Reputation: 1897
I have the following method chaining code and want to create a new column. but i'm getting an error when doing the following.
(
pd.pivot(test, index = ['file_path'], columns = 'year', values = 'file')
.fillna(0)
.astype(int)
.reset_index()
.assign(hierarchy = file_path.str[1:-1].str.join(' > '))
)
Before the assign method the dataframe looks something like this:
file_path 2017 2018 2019 2020
S:\Test\A 0 0 1 2
S:\Test\A\B 1 0 1 3
S:\Test\A\C 3 1 1 0
S:\Test\B\A 1 0 0 1
S:\Test\B\B 1 0 0 1
The error is : name 'file_path' is not defined.

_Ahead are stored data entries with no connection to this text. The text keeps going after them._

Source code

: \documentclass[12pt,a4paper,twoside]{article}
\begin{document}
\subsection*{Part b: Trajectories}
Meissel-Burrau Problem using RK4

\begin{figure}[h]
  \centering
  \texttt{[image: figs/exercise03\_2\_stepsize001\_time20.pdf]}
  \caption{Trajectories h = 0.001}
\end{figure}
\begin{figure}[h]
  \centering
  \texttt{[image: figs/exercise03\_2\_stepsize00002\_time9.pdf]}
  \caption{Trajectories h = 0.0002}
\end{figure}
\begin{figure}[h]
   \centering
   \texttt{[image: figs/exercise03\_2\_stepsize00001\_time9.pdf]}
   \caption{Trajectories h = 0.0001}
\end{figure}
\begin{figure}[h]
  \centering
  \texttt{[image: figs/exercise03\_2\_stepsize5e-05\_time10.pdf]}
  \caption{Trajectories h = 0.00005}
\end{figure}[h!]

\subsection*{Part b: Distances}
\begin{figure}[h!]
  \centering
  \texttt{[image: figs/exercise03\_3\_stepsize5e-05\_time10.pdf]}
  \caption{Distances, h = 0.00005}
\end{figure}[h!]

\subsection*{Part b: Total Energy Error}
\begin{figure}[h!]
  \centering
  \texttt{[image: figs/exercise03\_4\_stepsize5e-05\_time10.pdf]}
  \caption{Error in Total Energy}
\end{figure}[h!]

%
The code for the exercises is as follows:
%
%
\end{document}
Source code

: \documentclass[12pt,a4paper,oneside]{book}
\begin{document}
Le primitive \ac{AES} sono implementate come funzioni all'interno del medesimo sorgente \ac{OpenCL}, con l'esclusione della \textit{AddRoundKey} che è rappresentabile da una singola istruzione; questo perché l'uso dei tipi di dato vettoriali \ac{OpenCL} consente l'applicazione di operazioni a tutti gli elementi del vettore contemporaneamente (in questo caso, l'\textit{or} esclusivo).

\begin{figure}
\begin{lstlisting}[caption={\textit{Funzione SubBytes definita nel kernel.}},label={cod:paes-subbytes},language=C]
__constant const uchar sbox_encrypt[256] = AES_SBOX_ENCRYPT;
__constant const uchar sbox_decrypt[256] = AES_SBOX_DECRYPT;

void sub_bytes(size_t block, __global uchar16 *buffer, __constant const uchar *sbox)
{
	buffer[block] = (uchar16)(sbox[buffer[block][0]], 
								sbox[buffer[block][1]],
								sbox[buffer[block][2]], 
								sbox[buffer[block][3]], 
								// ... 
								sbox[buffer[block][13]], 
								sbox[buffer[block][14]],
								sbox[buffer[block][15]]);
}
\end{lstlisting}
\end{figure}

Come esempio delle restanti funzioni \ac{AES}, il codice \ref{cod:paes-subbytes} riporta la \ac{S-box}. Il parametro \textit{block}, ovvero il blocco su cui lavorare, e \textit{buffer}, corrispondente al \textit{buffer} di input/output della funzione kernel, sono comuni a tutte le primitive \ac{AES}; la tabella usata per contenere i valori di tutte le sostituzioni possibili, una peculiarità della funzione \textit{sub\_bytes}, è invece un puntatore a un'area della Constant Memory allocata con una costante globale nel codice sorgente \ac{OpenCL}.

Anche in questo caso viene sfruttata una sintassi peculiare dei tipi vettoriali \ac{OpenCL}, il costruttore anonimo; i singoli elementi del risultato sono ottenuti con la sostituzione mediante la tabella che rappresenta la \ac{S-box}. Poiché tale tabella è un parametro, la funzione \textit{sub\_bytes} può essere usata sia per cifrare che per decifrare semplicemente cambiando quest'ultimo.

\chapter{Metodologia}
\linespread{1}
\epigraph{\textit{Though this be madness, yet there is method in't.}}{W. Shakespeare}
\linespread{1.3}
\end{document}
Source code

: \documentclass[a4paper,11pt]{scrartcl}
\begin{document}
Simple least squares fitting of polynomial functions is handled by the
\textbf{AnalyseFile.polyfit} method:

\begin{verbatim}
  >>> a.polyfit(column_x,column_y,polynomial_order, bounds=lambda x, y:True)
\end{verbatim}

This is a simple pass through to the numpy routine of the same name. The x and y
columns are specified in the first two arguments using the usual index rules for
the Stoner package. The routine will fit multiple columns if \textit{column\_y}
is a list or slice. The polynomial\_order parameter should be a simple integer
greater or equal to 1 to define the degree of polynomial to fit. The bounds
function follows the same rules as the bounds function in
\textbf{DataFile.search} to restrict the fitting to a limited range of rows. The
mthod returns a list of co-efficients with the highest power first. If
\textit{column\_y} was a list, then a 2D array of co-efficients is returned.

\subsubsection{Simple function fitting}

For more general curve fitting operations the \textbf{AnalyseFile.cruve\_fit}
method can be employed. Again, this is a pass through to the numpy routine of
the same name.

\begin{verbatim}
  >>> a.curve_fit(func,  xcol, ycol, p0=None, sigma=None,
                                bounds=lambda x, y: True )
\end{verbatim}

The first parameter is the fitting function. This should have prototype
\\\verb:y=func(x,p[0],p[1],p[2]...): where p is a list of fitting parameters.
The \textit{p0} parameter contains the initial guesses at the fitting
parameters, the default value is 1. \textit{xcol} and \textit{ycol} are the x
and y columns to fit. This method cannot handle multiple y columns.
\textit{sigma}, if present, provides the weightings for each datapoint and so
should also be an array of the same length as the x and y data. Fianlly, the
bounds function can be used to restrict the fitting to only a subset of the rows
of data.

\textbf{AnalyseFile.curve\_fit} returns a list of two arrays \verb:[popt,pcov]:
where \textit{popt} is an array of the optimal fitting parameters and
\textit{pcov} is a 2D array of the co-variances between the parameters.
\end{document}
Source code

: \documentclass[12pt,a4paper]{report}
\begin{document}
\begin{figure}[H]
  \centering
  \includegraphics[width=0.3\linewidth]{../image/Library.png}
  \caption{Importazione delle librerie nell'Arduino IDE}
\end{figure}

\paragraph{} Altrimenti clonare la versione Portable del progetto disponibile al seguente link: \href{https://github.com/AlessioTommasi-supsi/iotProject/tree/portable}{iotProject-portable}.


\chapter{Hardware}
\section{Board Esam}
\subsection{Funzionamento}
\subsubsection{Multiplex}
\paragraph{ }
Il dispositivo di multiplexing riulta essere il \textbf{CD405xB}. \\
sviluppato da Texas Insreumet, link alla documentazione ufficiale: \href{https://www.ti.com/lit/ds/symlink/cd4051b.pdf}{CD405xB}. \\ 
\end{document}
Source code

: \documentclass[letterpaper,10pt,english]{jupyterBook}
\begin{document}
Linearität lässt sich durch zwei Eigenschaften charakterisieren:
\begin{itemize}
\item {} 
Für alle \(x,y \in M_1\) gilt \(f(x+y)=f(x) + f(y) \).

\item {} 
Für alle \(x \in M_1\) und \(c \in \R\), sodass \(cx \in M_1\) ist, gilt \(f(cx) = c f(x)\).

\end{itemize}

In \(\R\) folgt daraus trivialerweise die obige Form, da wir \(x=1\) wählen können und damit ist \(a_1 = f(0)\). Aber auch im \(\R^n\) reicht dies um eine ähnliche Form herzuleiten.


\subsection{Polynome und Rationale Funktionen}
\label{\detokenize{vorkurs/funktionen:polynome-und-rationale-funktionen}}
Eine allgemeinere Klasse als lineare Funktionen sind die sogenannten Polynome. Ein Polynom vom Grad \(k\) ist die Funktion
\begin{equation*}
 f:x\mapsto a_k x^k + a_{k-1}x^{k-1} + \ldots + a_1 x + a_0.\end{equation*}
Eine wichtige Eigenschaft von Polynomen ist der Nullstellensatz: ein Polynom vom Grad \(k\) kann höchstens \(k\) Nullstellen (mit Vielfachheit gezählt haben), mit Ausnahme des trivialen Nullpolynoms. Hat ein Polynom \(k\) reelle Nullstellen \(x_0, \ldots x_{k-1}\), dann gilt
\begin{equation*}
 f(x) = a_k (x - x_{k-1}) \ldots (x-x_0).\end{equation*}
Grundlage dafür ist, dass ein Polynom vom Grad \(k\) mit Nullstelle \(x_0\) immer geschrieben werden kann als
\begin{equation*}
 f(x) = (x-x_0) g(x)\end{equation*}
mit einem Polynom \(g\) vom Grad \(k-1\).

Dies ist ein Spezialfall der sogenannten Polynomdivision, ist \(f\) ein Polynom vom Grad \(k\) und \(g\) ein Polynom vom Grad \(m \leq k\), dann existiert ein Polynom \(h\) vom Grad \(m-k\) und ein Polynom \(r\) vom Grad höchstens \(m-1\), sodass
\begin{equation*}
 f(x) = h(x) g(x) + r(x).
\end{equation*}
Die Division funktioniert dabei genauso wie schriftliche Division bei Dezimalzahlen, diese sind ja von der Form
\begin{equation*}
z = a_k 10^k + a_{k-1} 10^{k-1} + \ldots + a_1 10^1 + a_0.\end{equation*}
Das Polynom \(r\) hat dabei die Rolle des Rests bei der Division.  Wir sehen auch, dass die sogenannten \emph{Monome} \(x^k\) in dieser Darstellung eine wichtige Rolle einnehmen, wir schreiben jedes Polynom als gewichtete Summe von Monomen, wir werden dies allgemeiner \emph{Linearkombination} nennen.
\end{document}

file_path exists in the data frame but I'm not calling it correctly. What is the proper way to create a new column based on another using assign?
Upvotes: 1
Views: 38
Reputation: 18306
you can pass a callable to assign
that accepts the dataframe at that point:
.assign(hierarchy=lambda fr: fr["file_path"].str[1:-1].str.join(" > "))
so that fr
will be the thus far modified dataframe (pivoted, index resetted etc.), over which you can access to the column "file_path".
Upvotes: 3